紙片の数字(アンティーク恋噺2-1)
またまた勝手に想像を膨らませてお話を書いてみました!アンティークホーリーカードの裏に数字が書かれているのに題材をとりました😉全3回なのでお時間あればお付き合いくださいね!あ、天川村の旅模様も引き続き掲載予定です😅
2-1
土曜日の午後は、ジェームズにとって「ハサミの時間」であった。ボール紙の束を小さく小さくハサミで切って切って切りまくる。
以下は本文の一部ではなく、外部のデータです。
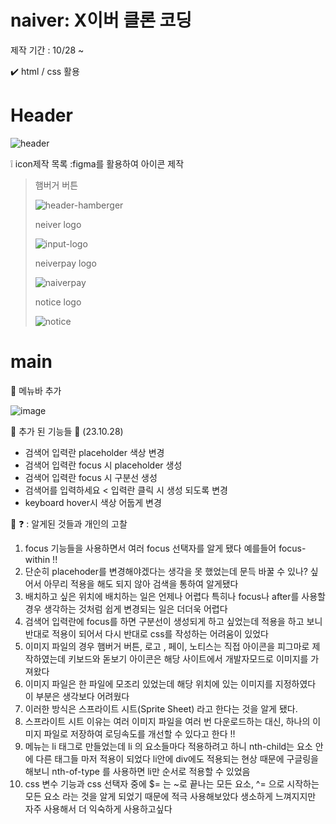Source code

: # naiver: X이버 클론 코딩 

제작 기간 : 10/28 ~

✔️ html / css 활용

# Header 
![header](https://github.com/HongDawww/naiver/assets/142575028/d6ff74fd-5d27-4f17-b31d-c8061aebf10d)
> 
>
❕ icon제작 목록 :figma를 활용하여 아이콘 제작


> 햄버거 버튼
> 
> ![header-hamberger](https://github.com/HongDawww/naiver/assets/142575028/57095db7-89dc-4541-b89b-40bff2fe3be1)
>
> neiver logo
>
> ![input-logo](https://github.com/HongDawww/naiver/assets/142575028/639c8067-6cce-44d2-91d3-b5ede0eb398e)
> 
> neiverpay logo
>
>  ![naiverpay](https://github.com/HongDawww/naiver/assets/142575028/cfef5258-c96f-4630-ad6c-f244e76d72b8)
> 
> notice logo
>
>  ![notice](https://github.com/HongDawww/naiver/assets/142575028/f38b3937-55e2-4f08-ae4b-983a1d5a3789)
>
# main
🤞 메뉴바 추가
>
 ![image](https://github.com/HongDawww/naiver/assets/142575028/dddd9c96-748d-46f6-af0f-fc8d6deadbf3)
 
 💜 추가 된 기능들 💜 (23.10.28)
- 검색어 입력란 placeholder 색상 변경
- 검색어 입력란 focus 시 placeholder 생성
- 검색어 입력란 focus 시 구분선 생성
- 검색어를 입력하세요 < 입력란 클릭 시 생성 되도록 변경
- keyboard hover시 색상 어둡게 변경 

 🤔 ❓ : 알게된 것들과 개인의 고찰

 1. focus 기능들을 사용하면서 여러 focus 선택자를 알게 됐다 예를들어 focus-within !! 
 2. 단순히 placehoder를 변경해야겠다는 생각을 못 했었는데 문득 바꿀 수 있나? 싶어서 아무리 적용을 해도 되지 않아 검색을 통하여 알게됐다
 3. 배치하고 싶은 위치에 배치하는 일은 언제나 어렵다 특히나  focus나 after를 사용할 경우 생각하는 것처럼 쉽게 변경되는 일은 더더욱 어렵다
 4. 검색어 입력란에 focus를 하면 구분선이 생성되게 하고 싶었는데 적용을 하고 보니 반대로 적용이 되어서 다시 반대로 css를 작성하는 어려움이 있었다
 5. 이미지 파일의 경우 햄버거 버튼, 로고 , 페이, 노티스는 직접 아이콘을 피그마로 제작하였는데 키보드와 돋보기 아이콘은 해당 사이트에서 개발자모드로 이미지를 가져왔다
 6. 이미지 파일은 한 파일에 모조리 있었는데 해당 위치에 있는 이미지를 지정하였다 이 부분은 생각보다 어려웠다
 7. 이러한 방식은 스프라이트 시트(Sprite Sheet) 라고 한다는 것을 알게 됐다.
 8. 스프라이트 시트 이유는 여러 이미지 파일을 여러 번 다운로드하는 대신, 하나의 이미지 파일로 저장하여 로딩속도를 개선할 수 있다고 한다 !!
 9. 메뉴는 li 태그로 만들었는데 li 의 요소들마다 적용하려고 하니 nth-child는 요소 안에 다른 태그들 마저 적용이 되었다 li안에 div에도 적용되는 현상 때문에 구글링을 해보니 nth-of-type 를 사용하면  li만 순서로 적용할 수 있었음
 10. css 변수 기능과 css 선택자 중에 $= 는 ~로 끝나는 모든 요소, ^= 으로 시작하는 모든 요소 라는 것을 알게 되었기 때문에 적극 사용해보았다 생소하게 느껴지지만 자주 사용해서 더 익숙하게 사용하고싶다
ボール紙に印刷されているのは、草花などのカラフルでキッチュなイラストと、とても小さな文字。「天地は滅びるが、わたしの言葉は決して滅びない」とか「目を覚ましていなさい」とか、どれも聖書の一節だ。
数センチ四方になるように、黙々とハサミを入れる。老眼気味の母にこれをさせたら、うっかり文字部分を切り落としたりしてしまうだろう。小さな小さなホーリーカードをきちんとした長方形に切ろうと思ったら、決して母にさせてはならないのだ。
小一時間もしないうちに、ジェームズは数えきれないくらいの紙片を切り出した。小片の中から一番うまく切れた一枚を抜き出し、その四隅の角を丁寧に落とした。1ミリくらいの三角形が机の上に散らばった。どうか、あの子がカードの角で手を切らないように。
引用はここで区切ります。